The Creator Economy Implications
TikTok is not just an ad platform. It is where creators build audiences that translate into business value across the entire internet. The creator economy implications of the deal are significant.
Creators are watching user reaction carefully. If TikTok's audience shrinks or engagement drops, creator economics change. Top creators may prioritize other platforms, which affects advertiser opportunities around creator partnerships.
The new ownership also creates uncertainty about creator monetization programs, brand partnership rules, and content policies. Creators making business decisions about platform investment face the same uncertainty as advertisers.
Percentage of the new TikTok US joint venture owned by American investors including Oracle, Silver Lake, and MGX. ByteDance and existing investors retain the remainder.
What Happens Next
The immediate crisis is resolved. TikTok is not being banned. But "not banned" is different from "stable and predictable."
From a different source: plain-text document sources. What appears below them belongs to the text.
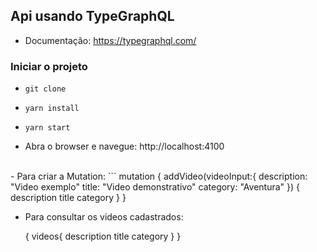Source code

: ## Api usando TypeGraphQL

- Documentação: https://typegraphql.com/

### Iniciar o projeto 

- `git clone`
- `yarn install`
-  `yarn start`

- Abra o browser e navegue: http://localhost:4100
<br>
- Para criar a Mutation: 
```
  mutation {
  addVideo(videoInput:{
    description: "Video exemplo"
    title: "Video demonstrativo"
    category: "Aventura"
  }) {
    description
    title
    category
  }
}

- Para consultar os videos cadastrados:

    {
      videos{
        description
        title
        category
      }
    }
```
Over the coming months, watch for:
- Changes to ad products and capabilities
- Algorithm behavior differences that affect content distribution
- User retention data showing whether protests translate to departures
- Creator migration patterns as they assess the new landscape
- Regulatory actions or requirements from US authorities
The TikTok story is not over. It has entered a new chapter with different uncertainties than before.
The Bottom Line
The TikTok US deal provides clarity on one question: the platform will continue operating in the United States. But it raises new questions about how the platform will evolve under new ownership, new policies, and new oversight.
Smart advertisers will neither abandon TikTok nor double down on it. The prudent approach is maintaining presence while diversifying risk, monitoring performance closely, and being prepared to adjust as the situation develops.
We are tracking TikTok developments closely as part of our platform diversification strategies for clients. Reach out if you need help navigating this transition.
FAQ
Is TikTok definitely staying in the US?
Yes. The deal closed January 22, 2026, establishing a US-based joint venture that allows TikTok to continue operating. The immediate ban threat is resolved.
Who owns TikTok US now?
A joint venture called "TikTok USDS Joint Venture LLC" with Oracle, Silver Lake, MGX (UAE), ByteDance, and existing ByteDance investors. American investors control approximately 45%.
Should I stop advertising on TikTok?
Not necessarily, but you should diversify. TikTok remains a massive platform with engaged users. However, the uncertainties around algorithm changes, user retention, and platform evolution make over-reliance risky.
Will TikTok's algorithm change?
Possibly. The algorithm is being replicated and operated under US jurisdiction with Oracle oversight. Whether this changes how content is recommended and how ads perform remains to be seen.
Are users actually leaving TikTok?
There is significant social media backlash against the new privacy policies, but whether complaints translate to actual user departures is unclear. Monitor platform engagement metrics in your campaigns for signals.